Sidang Perkara UIN Sumut Makin Seru , Saksi Bantah Ada Perintah Dari PPK Untuk Tandatangani Berkas

oleh -373 views
Tim Kuasa Hukum Drs Syahruddin Siregar MA (foto/ist)

MEDAN| Sidang perkara UIN Sumut Senin ( 6/9/2021) yang berlangsung di Pengadilan Negeri (PN) Tipikor Medan berlangsung seru.

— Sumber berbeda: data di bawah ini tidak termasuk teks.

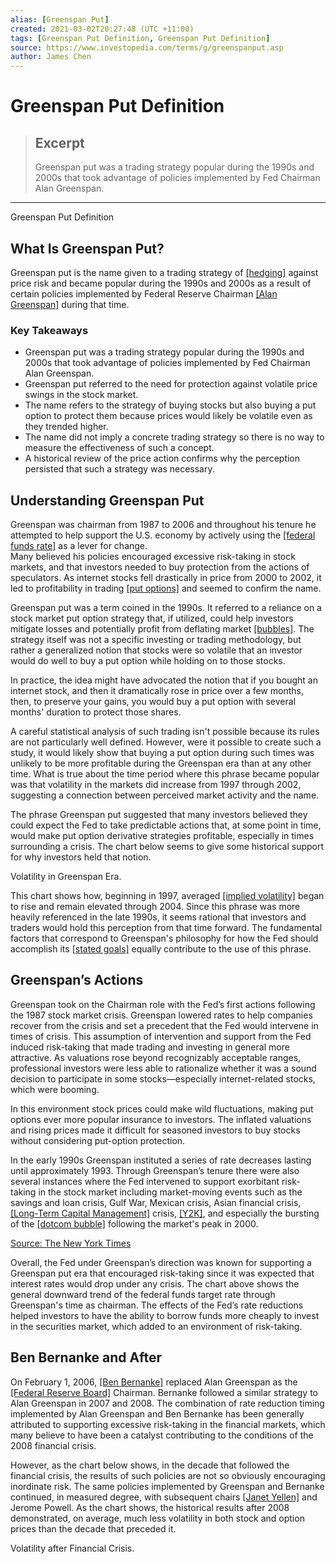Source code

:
 ```yaml
---
alias: [Greenspan Put]
created: 2021-03-02T20:27:48 (UTC +11:00)
tags: [Greenspan Put Definition, Greenspan Put Definition]
source: https://www.investopedia.com/terms/g/greenspanput.asp
author: James Chen
---
```


# Greenspan Put Definition

> ## Excerpt
> Greenspan put was a trading strategy popular during the 1990s and 2000s that took advantage of policies implemented by Fed Chairman Alan Greenspan.

---

Greenspan Put Definition
## What Is Greenspan Put?

Greenspan put is the name given to a trading strategy of [[hedging]](https://www.investopedia.com/trading/hedging-beginners-guide/) against price risk and became popular during the 1990s and 2000s as a result of certain policies implemented by Federal Reserve Chairman [[Alan Greenspan]](https://www.investopedia.com/terms/a/alangreenspan.asp) during that time.

### Key Takeaways

-   Greenspan put was a trading strategy popular during the 1990s and 2000s that took advantage of policies implemented by Fed Chairman Alan Greenspan.
-   Greenspan put referred to the need for protection against volatile price swings in the stock market.
-   The name refers to the strategy of buying stocks but also buying a put option to protect them because prices would likely be volatile even as they trended higher.
-   The name did not imply a concrete trading strategy so there is no way to measure the effectiveness of such a concept.
-   A historical review of the price action confirms why the perception persisted that such a strategy was necessary.

## Understanding Greenspan Put

Greenspan was chairman from 1987 to 2006 and throughout his tenure he attempted to help support the U.S. economy by actively using the [[federal funds rate]](https://www.investopedia.com/terms/f/federalfundsrate.asp) as a lever for change.  
Many believed his policies encouraged excessive risk-taking in stock markets, and that investors needed to buy protection from the actions of speculators. As internet stocks fell drastically in price from 2000 to 2002, it led to profitability in trading [[put options]](https://www.investopedia.com/terms/p/putoption.asp) and seemed to confirm the name.

Greenspan put was a term coined in the 1990s. It referred to a reliance on a stock market put option strategy that, if utilized, could help investors mitigate losses and potentially profit from deflating market [[bubbles]](https://www.investopedia.com/terms/b/bubble.asp). The strategy itself was not a specific investing or trading methodology, but rather a generalized notion that stocks were so volatile that an investor would do well to buy a put option while holding on to those stocks.

In practice, the idea might have advocated the notion that if you bought an internet stock, and then it dramatically rose in price over a few months, then, to preserve your gains, you would buy a put option with several months' duration to protect those shares.

A careful statistical analysis of such trading isn't possible because its rules are not particularly well defined. However, were it possible to create such a study, it would likely show that buying a put option during such times was unlikely to be more profitable during the Greenspan era than at any other time. What is true about the time period where this phrase became popular was that volatility in the markets did increase from 1997 through 2002, suggesting a connection between perceived market activity and the name.

The phrase Greenspan put suggested that many investors believed they could expect the Fed to take predictable actions that, at some point in time, would make put option derivative strategies profitable, especially in times surrounding a crisis. The chart below seems to give some historical support for why investors held that notion.

Volatility in Greenspan Era.

This chart shows how, beginning in 1997, averaged [[implied volatility]](https://www.investopedia.com/terms/i/iv.asp) began to rise and remain elevated through 2004. Since this phrase was more heavily referenced in the late 1990s, it seems rational that investors and traders would hold this perception from that time forward. The fundamental factors that correspond to Greenspan's philosophy for how the Fed should accomplish its [[stated goals]](https://www.investopedia.com/articles/investing/100715/breaking-down-federal-reserves-dual-mandate.asp) equally contribute to the use of this phrase.

## Greenspan’s Actions

Greenspan took on the Chairman role with the Fed’s first actions following the 1987 stock market crisis. Greenspan lowered rates to help companies recover from the crisis and set a precedent that the Fed would intervene in times of crisis. This assumption of intervention and support from the Fed induced risk-taking that made trading and investing in general more attractive. As valuations rose beyond recognizably acceptable ranges, professional investors were less able to rationalize whether it was a sound decision to participate in some stocks—especially internet-related stocks, which were booming.

In this environment stock prices could make wild fluctuations, making put options ever more popular insurance to investors. The inflated valuations and rising prices made it difficult for seasoned investors to buy stocks without considering put-option protection.

In the early 1990s Greenspan instituted a series of rate decreases lasting until approximately 1993. Through Greenspan’s tenure there were also several instances where the Fed intervened to support exorbitant risk-taking in the stock market including market-moving events such as the savings and loan crisis, Gulf War, Mexican crisis, Asian financial crisis, [[Long-Term Capital Management]](https://www.investopedia.com/terms/l/longtermcapital.asp) crisis, [[Y2K]](https://www.investopedia.com/terms/y/y2k.asp), and especially the bursting of the [[dotcom bubble]](https://www.investopedia.com/terms/d/dotcom-bubble.asp) following the market's peak in 2000.

[Source: The New York Times](https://www.nytimes.com/interactive/2015/12/11/business/economy/fed-interest-rates-history.html)

Overall, the Fed under Greenspan’s direction was known for supporting a Greenspan put era that encouraged risk-taking since it was expected that interest rates would drop under any crisis. The chart above shows the general downward trend of the federal funds target rate through Greenspan's time as chairman. The effects of the Fed’s rate reductions helped investors to have the ability to borrow funds more cheaply to invest in the securities market, which added to an environment of risk-taking.

## Ben Bernanke and After

On February 1, 2006, [[Ben Bernanke]](https://www.investopedia.com/terms/b/benbernanke.asp) replaced Alan Greenspan as the [[Federal Reserve Board]](https://www.investopedia.com/terms/f/frb.asp) Chairman. Bernanke followed a similar strategy to Alan Greenspan in 2007 and 2008. The combination of rate reduction timing implemented by Alan Greenspan and Ben Bernanke has been generally attributed to supporting excessive risk-taking in the financial markets, which many believe to have been a catalyst contributing to the conditions of the 2008 financial crisis.

However, as the chart below shows, in the decade that followed the financial crisis, the results of such policies are not so obviously encouraging inordinate risk. The same policies implemented by Greenspan and Bernanke continued, in measured degree, with subsequent chairs [[Janet Yellen]](https://www.investopedia.com/articles/investing/101613/janet-yellen-background-and-philosophy.asp) and Jerome Powell. As the chart shows, the historical results after 2008 demonstrated, on average, much less volatility in both stock and option prices than the decade that preceded it.

Volatility after Financial Crisis.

Pasalnya, saksi yang dihadirkan Jaksa Penuntut Umum yang berasal dari Pemeriksa dan Penerima Hasil Pekerjaan (P2HP) yaitu masing-masing Irwansyah (ketua), Dedi Junaidi (sekretaris) dan Muhammad Dahrin (anggota), membantah telah ditekan oleh PPK (Pejabat Pembuat Komitmen) ataupun KPA (Kuasa Pengguna Anggaran) untuk menandatangani Berita Acara Pemeriksaan Progres Pekerjaan untuk pencairan pembayaran pengerjaan gedung kuliah terpadu UINSU ke kontraktor.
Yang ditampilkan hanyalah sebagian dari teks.